● WORK ORDER
For the entries below, repeat exactly each line starting with the one that contains "Predicting song popularity is" and going on through the one that contains "## Introduction", and no others.

** Opening GIVEN DATA block **

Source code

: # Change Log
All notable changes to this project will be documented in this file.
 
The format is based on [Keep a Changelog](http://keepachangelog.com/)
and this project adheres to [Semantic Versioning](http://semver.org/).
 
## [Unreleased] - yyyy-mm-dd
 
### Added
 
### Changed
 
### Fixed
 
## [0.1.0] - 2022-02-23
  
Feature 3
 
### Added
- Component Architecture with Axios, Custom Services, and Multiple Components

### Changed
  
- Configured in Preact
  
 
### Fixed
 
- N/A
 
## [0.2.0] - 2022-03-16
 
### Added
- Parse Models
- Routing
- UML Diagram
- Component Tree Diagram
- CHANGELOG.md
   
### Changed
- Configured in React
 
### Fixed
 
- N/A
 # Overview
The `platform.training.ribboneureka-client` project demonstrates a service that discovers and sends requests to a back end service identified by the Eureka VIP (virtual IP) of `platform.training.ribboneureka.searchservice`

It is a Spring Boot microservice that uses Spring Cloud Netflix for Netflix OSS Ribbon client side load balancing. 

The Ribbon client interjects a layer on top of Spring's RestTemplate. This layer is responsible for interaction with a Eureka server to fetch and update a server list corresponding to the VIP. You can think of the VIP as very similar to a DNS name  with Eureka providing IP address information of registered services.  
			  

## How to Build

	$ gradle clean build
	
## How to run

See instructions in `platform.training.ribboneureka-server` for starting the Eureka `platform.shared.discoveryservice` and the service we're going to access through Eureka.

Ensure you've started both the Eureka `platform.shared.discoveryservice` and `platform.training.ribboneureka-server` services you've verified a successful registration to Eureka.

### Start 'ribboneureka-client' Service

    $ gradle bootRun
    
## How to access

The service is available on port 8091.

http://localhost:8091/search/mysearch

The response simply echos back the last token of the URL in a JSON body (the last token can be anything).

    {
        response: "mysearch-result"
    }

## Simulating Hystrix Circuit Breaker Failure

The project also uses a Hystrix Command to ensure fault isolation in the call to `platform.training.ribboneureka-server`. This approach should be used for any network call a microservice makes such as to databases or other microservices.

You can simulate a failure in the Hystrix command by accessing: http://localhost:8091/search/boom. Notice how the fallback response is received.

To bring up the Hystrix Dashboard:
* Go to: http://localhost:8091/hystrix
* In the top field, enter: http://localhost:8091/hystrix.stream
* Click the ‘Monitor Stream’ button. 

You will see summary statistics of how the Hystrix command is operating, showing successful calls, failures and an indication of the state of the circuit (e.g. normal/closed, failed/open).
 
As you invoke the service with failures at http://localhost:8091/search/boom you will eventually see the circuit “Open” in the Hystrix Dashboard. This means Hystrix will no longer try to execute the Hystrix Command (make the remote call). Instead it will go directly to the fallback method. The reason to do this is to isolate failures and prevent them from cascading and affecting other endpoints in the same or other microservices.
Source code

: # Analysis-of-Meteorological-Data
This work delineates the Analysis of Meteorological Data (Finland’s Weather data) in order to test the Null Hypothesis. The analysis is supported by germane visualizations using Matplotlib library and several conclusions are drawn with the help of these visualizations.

** Closing GIVEN DATA block **
** Opening GIVEN DATA block **

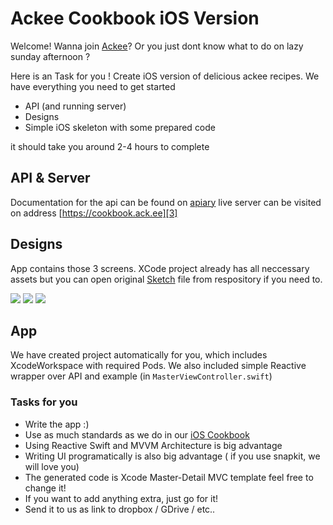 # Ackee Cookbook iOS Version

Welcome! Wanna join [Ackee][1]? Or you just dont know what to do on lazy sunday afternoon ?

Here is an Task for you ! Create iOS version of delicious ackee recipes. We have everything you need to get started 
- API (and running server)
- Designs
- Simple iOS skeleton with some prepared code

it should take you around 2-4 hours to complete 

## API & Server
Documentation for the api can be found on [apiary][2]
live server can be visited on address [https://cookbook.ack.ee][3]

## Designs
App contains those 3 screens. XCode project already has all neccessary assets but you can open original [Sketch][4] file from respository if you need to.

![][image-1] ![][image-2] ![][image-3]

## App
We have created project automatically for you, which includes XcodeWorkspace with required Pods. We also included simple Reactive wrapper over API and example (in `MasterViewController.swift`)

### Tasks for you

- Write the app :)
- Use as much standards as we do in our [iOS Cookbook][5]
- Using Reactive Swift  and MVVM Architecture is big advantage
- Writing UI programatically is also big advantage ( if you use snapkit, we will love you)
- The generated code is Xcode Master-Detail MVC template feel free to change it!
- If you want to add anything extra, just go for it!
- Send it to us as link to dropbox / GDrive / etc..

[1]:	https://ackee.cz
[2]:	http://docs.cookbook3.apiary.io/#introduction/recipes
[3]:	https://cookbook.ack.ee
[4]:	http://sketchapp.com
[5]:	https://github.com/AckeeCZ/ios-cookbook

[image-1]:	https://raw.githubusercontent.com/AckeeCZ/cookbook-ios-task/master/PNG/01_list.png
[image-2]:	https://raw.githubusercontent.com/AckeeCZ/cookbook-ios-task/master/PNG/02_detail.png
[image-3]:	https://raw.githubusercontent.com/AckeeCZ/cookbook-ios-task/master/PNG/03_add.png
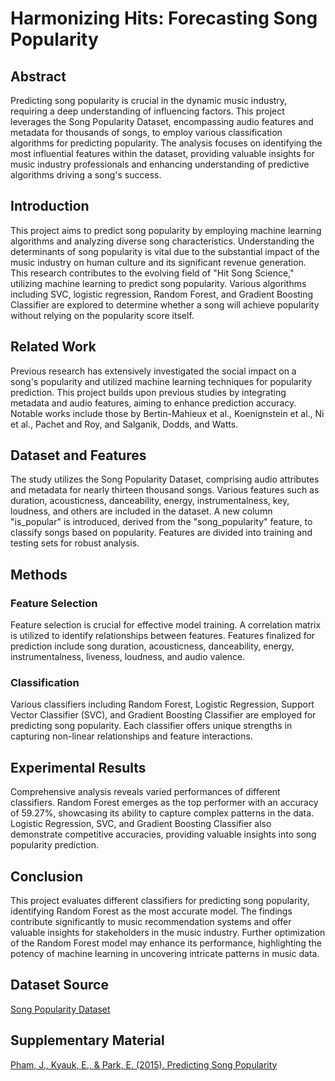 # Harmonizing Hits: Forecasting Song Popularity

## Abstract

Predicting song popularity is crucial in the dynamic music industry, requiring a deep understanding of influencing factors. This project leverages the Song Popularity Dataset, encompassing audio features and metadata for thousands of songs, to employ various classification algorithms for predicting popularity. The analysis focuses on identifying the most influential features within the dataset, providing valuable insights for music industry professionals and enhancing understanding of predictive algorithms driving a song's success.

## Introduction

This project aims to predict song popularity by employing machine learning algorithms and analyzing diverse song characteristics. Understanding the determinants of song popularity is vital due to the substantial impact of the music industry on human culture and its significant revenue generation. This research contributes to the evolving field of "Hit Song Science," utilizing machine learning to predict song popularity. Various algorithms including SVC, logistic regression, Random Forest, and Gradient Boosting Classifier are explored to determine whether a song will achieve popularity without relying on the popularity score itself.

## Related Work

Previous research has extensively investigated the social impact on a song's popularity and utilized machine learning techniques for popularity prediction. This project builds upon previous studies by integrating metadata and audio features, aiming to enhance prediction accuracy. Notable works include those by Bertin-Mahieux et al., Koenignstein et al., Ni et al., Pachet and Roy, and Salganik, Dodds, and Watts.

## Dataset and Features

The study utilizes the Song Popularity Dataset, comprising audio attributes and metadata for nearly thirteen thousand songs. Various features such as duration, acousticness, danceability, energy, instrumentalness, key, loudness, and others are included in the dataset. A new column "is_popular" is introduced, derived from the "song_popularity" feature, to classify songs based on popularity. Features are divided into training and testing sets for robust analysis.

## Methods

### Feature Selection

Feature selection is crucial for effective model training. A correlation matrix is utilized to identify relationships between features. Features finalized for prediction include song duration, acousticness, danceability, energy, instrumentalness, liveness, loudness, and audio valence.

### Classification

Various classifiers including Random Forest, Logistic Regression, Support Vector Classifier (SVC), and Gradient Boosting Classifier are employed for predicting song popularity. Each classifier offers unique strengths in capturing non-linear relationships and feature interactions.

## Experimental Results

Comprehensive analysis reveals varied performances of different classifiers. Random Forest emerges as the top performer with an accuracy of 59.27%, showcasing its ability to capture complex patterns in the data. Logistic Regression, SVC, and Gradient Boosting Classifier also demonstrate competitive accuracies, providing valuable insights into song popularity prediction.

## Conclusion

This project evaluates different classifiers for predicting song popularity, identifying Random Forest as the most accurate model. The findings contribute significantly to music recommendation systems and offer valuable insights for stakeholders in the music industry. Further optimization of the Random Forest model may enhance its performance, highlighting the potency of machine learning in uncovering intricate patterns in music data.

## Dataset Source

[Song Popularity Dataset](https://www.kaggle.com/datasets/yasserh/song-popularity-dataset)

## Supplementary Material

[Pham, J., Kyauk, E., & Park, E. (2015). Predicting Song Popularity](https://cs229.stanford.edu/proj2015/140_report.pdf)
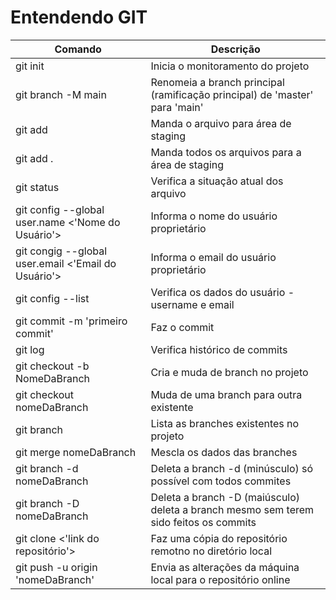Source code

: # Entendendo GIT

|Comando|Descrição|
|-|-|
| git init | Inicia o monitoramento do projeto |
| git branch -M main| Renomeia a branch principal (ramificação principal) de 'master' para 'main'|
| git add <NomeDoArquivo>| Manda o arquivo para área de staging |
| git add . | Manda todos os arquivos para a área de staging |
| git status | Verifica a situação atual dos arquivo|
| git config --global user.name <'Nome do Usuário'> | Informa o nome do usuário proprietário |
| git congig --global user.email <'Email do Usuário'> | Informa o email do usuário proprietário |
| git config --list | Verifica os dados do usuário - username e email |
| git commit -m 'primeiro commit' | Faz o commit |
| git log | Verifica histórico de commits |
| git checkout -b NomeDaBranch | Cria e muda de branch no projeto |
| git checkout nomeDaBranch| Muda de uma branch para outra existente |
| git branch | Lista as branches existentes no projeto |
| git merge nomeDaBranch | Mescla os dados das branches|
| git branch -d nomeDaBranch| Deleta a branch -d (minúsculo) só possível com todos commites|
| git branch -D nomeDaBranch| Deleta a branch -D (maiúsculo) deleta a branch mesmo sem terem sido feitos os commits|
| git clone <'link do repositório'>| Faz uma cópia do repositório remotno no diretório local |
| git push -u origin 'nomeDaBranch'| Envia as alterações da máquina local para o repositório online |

** Closing GIVEN DATA block **

● TASK RESULT
Predicting song popularity is crucial in the dynamic music industry, requiring a deep understanding of influencing factors. This project leverages the Song Popularity Dataset, encompassing audio features and metadata for thousands of songs, to employ various classification algorithms for predicting popularity. The analysis focuses on identifying the most influential features within the dataset, providing valuable insights for music industry professionals and enhancing understanding of predictive algorithms driving a song's success.

## Introduction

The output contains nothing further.